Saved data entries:
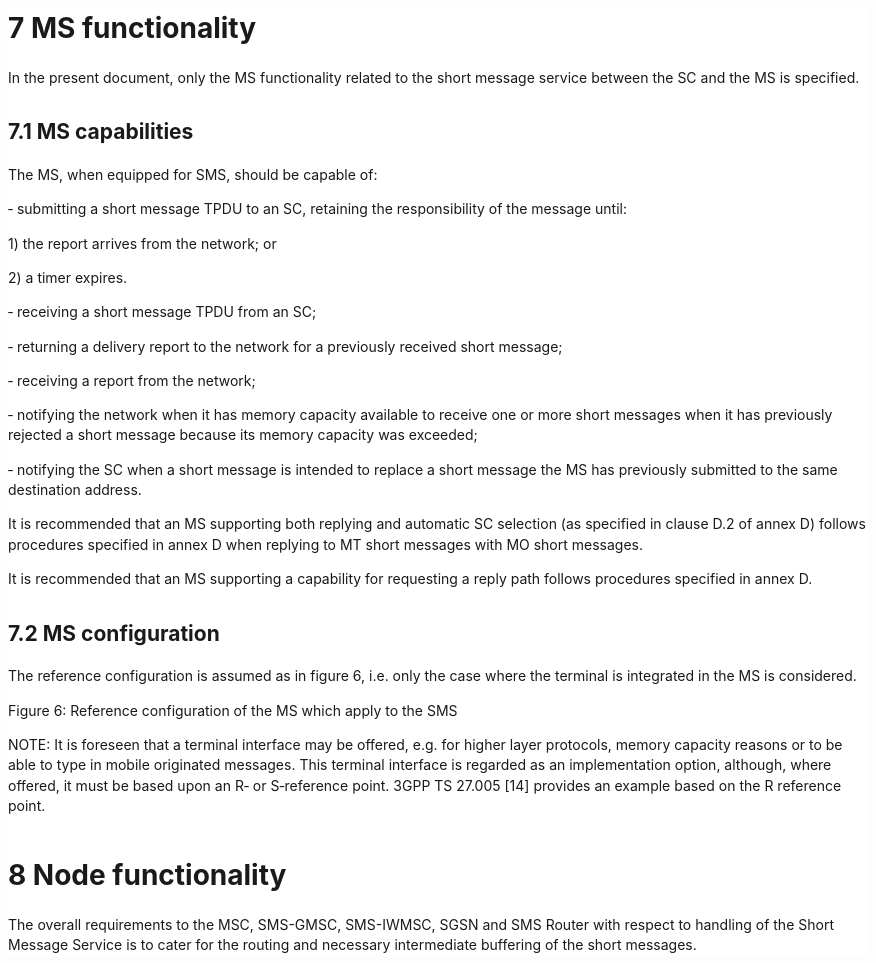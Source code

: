 7 MS functionality 
==================

In the present document, only the MS functionality related to the short
message service between the SC and the MS is specified.

7.1 MS capabilities
-------------------

The MS, when equipped for SMS, should be capable of:

‑ submitting a short message TPDU to an SC, retaining the responsibility
of the message until:

1\) the report arrives from the network; or

2\) a timer expires.

‑ receiving a short message TPDU from an SC;

‑ returning a delivery report to the network for a previously received
short message;

‑ receiving a report from the network;

‑ notifying the network when it has memory capacity available to receive
one or more short messages when it has previously rejected a short
message because its memory capacity was exceeded;

‑ notifying the SC when a short message is intended to replace a short
message the MS has previously submitted to the same destination address.

It is recommended that an MS supporting both replying and automatic SC
selection (as specified in clause D.2 of annex D) follows procedures
specified in annex D when replying to MT short messages with MO short
messages.

It is recommended that an MS supporting a capability for requesting a
reply path follows procedures specified in annex D.

7.2 MS configuration
--------------------

The reference configuration is assumed as in figure 6, i.e. only the
case where the terminal is integrated in the MS is considered.

Figure 6: Reference configuration of the MS which apply to the SMS

NOTE: It is foreseen that a terminal interface may be offered, e.g. for
higher layer protocols, memory capacity reasons or to be able to type in
mobile originated messages. This terminal interface is regarded as an
implementation option, although, where offered, it must be based upon an
R‑ or S‑reference point. 3GPP TS 27.005 \[14\] provides an example based
on the R reference point.

8 Node functionality
====================

The overall requirements to the MSC, SMS-GMSC, SMS-IWMSC, SGSN and SMS
Router with respect to handling of the Short Message Service is to cater
for the routing and necessary intermediate buffering of the short
messages.
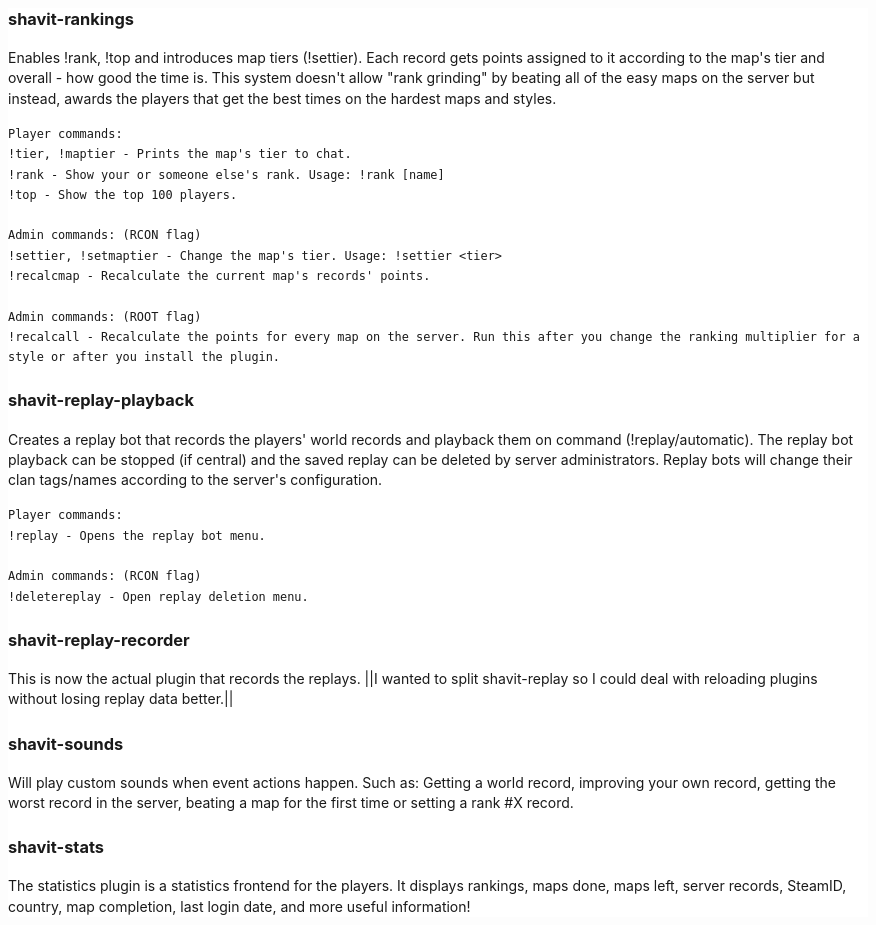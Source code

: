 ### shavit-rankings
Enables !rank, !top and introduces map tiers (!settier).
Each record gets points assigned to it according to the map's tier and overall - how good the time is.
This system doesn't allow "rank grinding" by beating all of the easy maps on the server but instead, awards the players that get the best times on the hardest maps and styles.

```
Player commands:
!tier, !maptier - Prints the map's tier to chat.
!rank - Show your or someone else's rank. Usage: !rank [name]
!top - Show the top 100 players.

Admin commands: (RCON flag)
!settier, !setmaptier - Change the map's tier. Usage: !settier <tier>
!recalcmap - Recalculate the current map's records' points.

Admin commands: (ROOT flag)
!recalcall - Recalculate the points for every map on the server. Run this after you change the ranking multiplier for a style or after you install the plugin.
```

### shavit-replay-playback
Creates a replay bot that records the players' world records and playback them on command (!replay/automatic).
The replay bot playback can be stopped (if central) and the saved replay can be deleted by server administrators.
Replay bots will change their clan tags/names according to the server's configuration.

```
Player commands:
!replay - Opens the replay bot menu.

Admin commands: (RCON flag)
!deletereplay - Open replay deletion menu.
```

### shavit-replay-recorder
This is now the actual plugin that records the replays. ||I wanted to split shavit-replay so I could deal with reloading plugins without losing replay data better.||

### shavit-sounds
Will play custom sounds when event actions happen.
Such as: Getting a world record, improving your own record, getting the worst record in the server, beating a map for the first time or setting a rank #X record.

### shavit-stats
The statistics plugin is a statistics frontend for the players.
It displays rankings, maps done, maps left, server records, SteamID, country, map completion, last login date, and more useful information!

> [The problem] Once the line containing "Router with respect" has been located, transcribe exactly and only every line from the first line of the entries through it, excluding pictures.

> [Result for this task]
Source code

: 7 MS functionality 
==================

In the present document, only the MS functionality related to the short
message service between the SC and the MS is specified.

7.1 MS capabilities
-------------------

The MS, when equipped for SMS, should be capable of:

‑ submitting a short message TPDU to an SC, retaining the responsibility
of the message until:

1\) the report arrives from the network; or

2\) a timer expires.

‑ receiving a short message TPDU from an SC;

‑ returning a delivery report to the network for a previously received
short message;

‑ receiving a report from the network;

‑ notifying the network when it has memory capacity available to receive
one or more short messages when it has previously rejected a short
message because its memory capacity was exceeded;

‑ notifying the SC when a short message is intended to replace a short
message the MS has previously submitted to the same destination address.

It is recommended that an MS supporting both replying and automatic SC
selection (as specified in clause D.2 of annex D) follows procedures
specified in annex D when replying to MT short messages with MO short
messages.

It is recommended that an MS supporting a capability for requesting a
reply path follows procedures specified in annex D.

7.2 MS configuration
--------------------

The reference configuration is assumed as in figure 6, i.e. only the
case where the terminal is integrated in the MS is considered.

Figure 6: Reference configuration of the MS which apply to the SMS

NOTE: It is foreseen that a terminal interface may be offered, e.g. for
higher layer protocols, memory capacity reasons or to be able to type in
mobile originated messages. This terminal interface is regarded as an
implementation option, although, where offered, it must be based upon an
R‑ or S‑reference point. 3GPP TS 27.005 \[14\] provides an example based
on the R reference point.

8 Node functionality
====================

The overall requirements to the MSC, SMS-GMSC, SMS-IWMSC, SGSN and SMS
Router with respect to handling of the Short Message Service is to cater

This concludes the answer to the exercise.